Extract, in full, the lines below, beginning at the first and ending with the line that contains "Глубокое обучение & PyTorch & 2.2+ \\". Pictures do not belong in the copy.

§

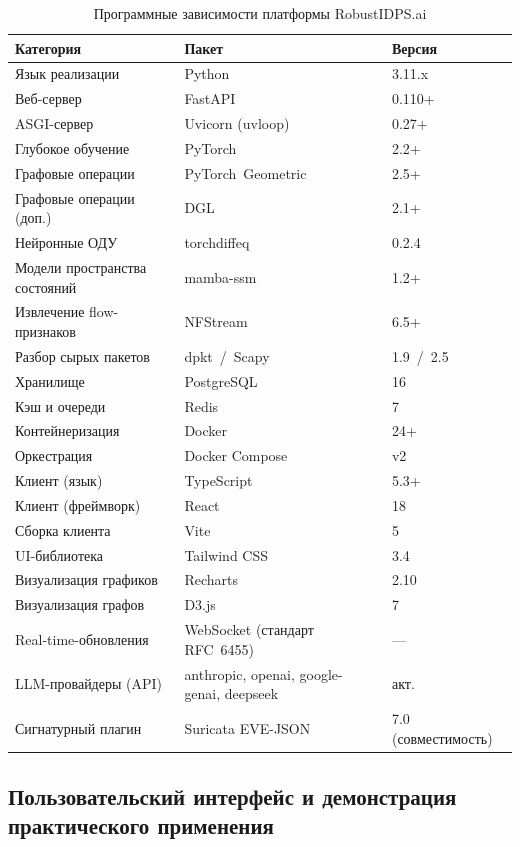 \begin{table}[H]
\centering
\caption{Программные зависимости платформы RobustIDPS.ai}
\label{tab:packages_versions}
\small
\begin{tabular}{@{}lll@{}}
\toprule
\textbf{Категория} & \textbf{Пакет} & \textbf{Версия} \\
\midrule
Язык реализации & Python & 3.11.x \\
Веб-сервер & FastAPI & 0.110+ \\
ASGI-сервер & Uvicorn (uvloop) & 0.27+ \\
Глубокое обучение & PyTorch & 2.2+ \\
Графовые операции & PyTorch~Geometric & 2.5+ \\
Графовые операции (доп.) & DGL & 2.1+ \\
Нейронные ОДУ & torchdiffeq & 0.2.4 \\
Модели пространства состояний & mamba-ssm & 1.2+ \\
Извлечение flow-признаков & NFStream & 6.5+ \\
Разбор сырых пакетов & dpkt~/~Scapy & 1.9~/~2.5 \\
Хранилище & PostgreSQL & 16 \\
Кэш и очереди & Redis & 7 \\
Контейнеризация & Docker & 24+ \\
Оркестрация & Docker Compose & v2 \\
Клиент (язык) & TypeScript & 5.3+ \\
Клиент (фреймворк) & React & 18 \\
Сборка клиента & Vite & 5 \\
UI-библиотека & Tailwind CSS & 3.4 \\
Визуализация графиков & Recharts & 2.10 \\
Визуализация графов & D3.js & 7 \\
Real-time-обновления & WebSocket (стандарт RFC~6455) & --- \\
LLM-провайдеры (API) & anthropic, openai, google-genai, deepseek & акт. \\
Сигнатурный плагин & Suricata EVE-JSON & 7.0 (совместимость) \\
\bottomrule
\end{tabular}
\end{table}

\subsection{Пользовательский интерфейс и демонстрация
практического применения}
\label{subsec:ui_walkthrough}

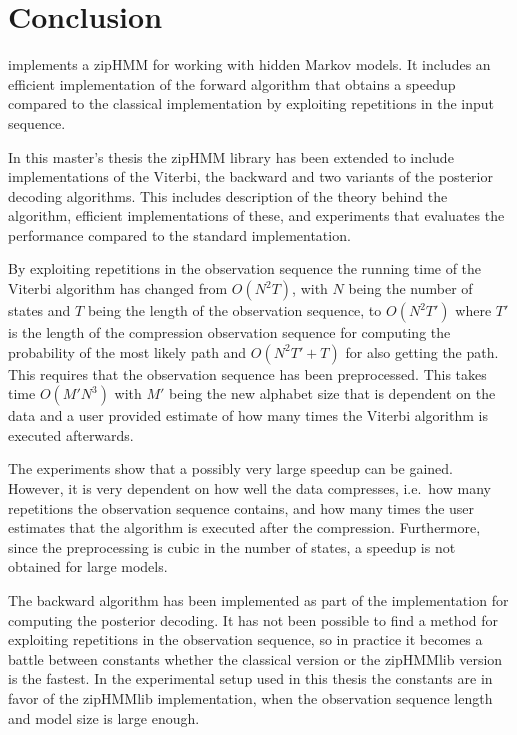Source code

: 
\chapter{Conclusion}
\label{cha:conclusion}

\citet{sand2013ziphmmlib} implements a zipHMM for working
with hidden Markov models. It includes an efficient implementation of the forward
algorithm that obtains a speedup compared to the classical implementation by
exploiting repetitions in the input sequence.

In this master's thesis the zipHMM library has been extended to include
implementations of the Viterbi, the backward and two variants of the posterior
decoding algorithms. This includes description of the theory behind the
algorithm, efficient implementations of these, and experiments that evaluates
the performance compared to the standard implementation.

By exploiting repetitions in the observation sequence the running time of the
Viterbi algorithm has changed from $O(N^2 T)$, with $N$ being the number of
states and $T$ being the length of the observation sequence, to $O(N^2 T')$
where $T'$ is the length of the compression observation sequence for computing
the probability of the most likely path and $O(N^2 T' + T)$ for also getting
the path. This requires that the observation sequence has been preprocessed.
This takes time $O(M' N^3)$ with $M'$ being the new alphabet size that is
dependent on the data and a user provided estimate of how many times the
Viterbi algorithm is executed afterwards.

The experiments show that a possibly very large speedup can be gained. However,
it is very dependent on how well the data compresses, i.e.\ how many repetitions
the observation sequence contains, and how many times the user estimates that the
algorithm is executed after the compression. Furthermore, since the
preprocessing is cubic in the number of states, a speedup is not obtained for
large models.

The backward algorithm has been implemented as part of the implementation for
computing the posterior decoding. It has not been possible to find a method for
exploiting repetitions in the observation sequence, so in practice it becomes a
battle between constants whether the classical version or the zipHMMlib version
is the fastest. In the experimental setup used in this thesis the constants are
in favor of the zipHMMlib implementation, when the observation sequence length and
model size is large enough.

§

### RESULT OF THE EXERCISE:
 \begin{table}[H]
\centering
\caption{Программные зависимости платформы RobustIDPS.ai}
\label{tab:packages_versions}
\small
\begin{tabular}{@{}lll@{}}
\toprule
\textbf{Категория} & \textbf{Пакет} & \textbf{Версия} \\
\midrule
Язык реализации & Python & 3.11.x \\
Веб-сервер & FastAPI & 0.110+ \\
ASGI-сервер & Uvicorn (uvloop) & 0.27+ \\
Глубокое обучение & PyTorch & 2.2+ \\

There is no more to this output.